Majestic Mountains in Tohoku

Stunning scenery and a crater lake that changes color

By Yasuhiro Mori    - 2 min read

The first three photos feature Mount Zao which is located on the southern border of Miyagi and Yamagata Prefectures. The highest peak is Mount Kumano (1,841m), located on the Yamagata side. From Miyagi Prefecture, craters as well as a crater lake named Okama can be seen. This mountain range is also the only place where rime on trees can be observed. Thanks to volcanic Mount Zao, there are many Onsen hot spring facilities at the foot of the mountain on both sides. Access to the mountain is relatively easy with well-developed ropeways and the Zao Echo Line sightseeing road. If you are lucky, you can see rainbows like the one in a photo.
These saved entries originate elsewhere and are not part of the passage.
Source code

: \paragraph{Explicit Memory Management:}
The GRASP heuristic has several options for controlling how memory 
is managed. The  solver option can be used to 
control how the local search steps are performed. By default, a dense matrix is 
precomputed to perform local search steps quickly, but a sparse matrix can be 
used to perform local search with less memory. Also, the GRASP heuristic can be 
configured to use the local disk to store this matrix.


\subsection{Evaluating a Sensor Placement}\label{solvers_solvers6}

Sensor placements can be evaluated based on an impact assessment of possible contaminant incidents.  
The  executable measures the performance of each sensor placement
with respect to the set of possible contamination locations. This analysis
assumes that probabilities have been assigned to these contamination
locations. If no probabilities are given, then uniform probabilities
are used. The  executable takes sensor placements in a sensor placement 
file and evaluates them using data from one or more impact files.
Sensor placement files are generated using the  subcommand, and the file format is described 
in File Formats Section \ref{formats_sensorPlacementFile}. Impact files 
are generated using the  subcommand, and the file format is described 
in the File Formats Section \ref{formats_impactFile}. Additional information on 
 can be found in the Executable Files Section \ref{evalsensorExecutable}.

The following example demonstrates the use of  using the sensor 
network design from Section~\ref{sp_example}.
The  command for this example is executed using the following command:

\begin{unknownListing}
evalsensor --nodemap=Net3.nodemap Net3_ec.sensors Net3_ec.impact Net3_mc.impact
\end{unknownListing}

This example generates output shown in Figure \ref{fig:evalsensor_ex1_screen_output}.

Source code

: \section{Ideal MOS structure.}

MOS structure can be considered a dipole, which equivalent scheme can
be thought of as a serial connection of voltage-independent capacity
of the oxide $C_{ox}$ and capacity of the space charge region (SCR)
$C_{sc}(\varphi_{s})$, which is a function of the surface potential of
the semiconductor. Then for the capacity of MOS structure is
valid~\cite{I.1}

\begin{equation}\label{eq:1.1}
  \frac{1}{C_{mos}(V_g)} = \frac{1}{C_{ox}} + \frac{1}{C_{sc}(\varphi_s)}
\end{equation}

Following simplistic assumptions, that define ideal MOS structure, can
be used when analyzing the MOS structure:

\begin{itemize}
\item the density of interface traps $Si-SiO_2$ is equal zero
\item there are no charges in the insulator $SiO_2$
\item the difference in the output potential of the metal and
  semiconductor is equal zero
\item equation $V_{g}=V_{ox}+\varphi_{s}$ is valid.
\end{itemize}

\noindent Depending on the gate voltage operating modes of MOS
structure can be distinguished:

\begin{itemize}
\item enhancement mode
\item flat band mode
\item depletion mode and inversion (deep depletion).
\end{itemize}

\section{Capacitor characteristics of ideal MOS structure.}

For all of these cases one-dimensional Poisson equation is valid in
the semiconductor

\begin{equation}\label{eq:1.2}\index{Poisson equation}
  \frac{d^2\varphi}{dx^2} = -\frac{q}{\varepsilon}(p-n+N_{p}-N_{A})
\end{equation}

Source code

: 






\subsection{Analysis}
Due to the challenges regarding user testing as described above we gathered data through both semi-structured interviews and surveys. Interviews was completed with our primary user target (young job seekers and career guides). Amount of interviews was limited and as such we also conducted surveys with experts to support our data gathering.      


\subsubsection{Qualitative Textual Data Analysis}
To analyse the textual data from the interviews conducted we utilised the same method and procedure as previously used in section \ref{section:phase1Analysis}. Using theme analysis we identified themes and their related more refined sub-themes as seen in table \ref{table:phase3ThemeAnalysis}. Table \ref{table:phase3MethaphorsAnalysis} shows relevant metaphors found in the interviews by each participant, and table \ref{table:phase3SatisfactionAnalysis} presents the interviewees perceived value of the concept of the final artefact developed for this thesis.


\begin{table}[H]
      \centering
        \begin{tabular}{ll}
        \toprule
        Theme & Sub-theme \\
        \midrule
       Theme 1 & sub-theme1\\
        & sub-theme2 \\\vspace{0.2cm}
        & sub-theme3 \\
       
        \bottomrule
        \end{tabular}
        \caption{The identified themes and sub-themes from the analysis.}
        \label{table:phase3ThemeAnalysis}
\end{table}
The last three photos are of Mount Issai-Kyozan and Mount Azuma Kofuji in the volcanic Azuma Mountain Range stretching from east to west along the border of Yamagata and Fukushima Prefectures. Almost the entire area is part of Bandai-Asahi National Park. Two main sightseeing roads (Bandai-Azuma Skyline and Bandai-Azuma Lakeline) provide easy access to the mountains. Also, the area is blessed with hot springs and many tourists visit Shirafu Onsen and Tsuchiyu Onsen resorts during autumn foliage and ski seasons. From the top of Mount Issai-Kyozan, the 'Five-Colored Pond', commonly known as 'Eyes of a Witch', can be seen clearly.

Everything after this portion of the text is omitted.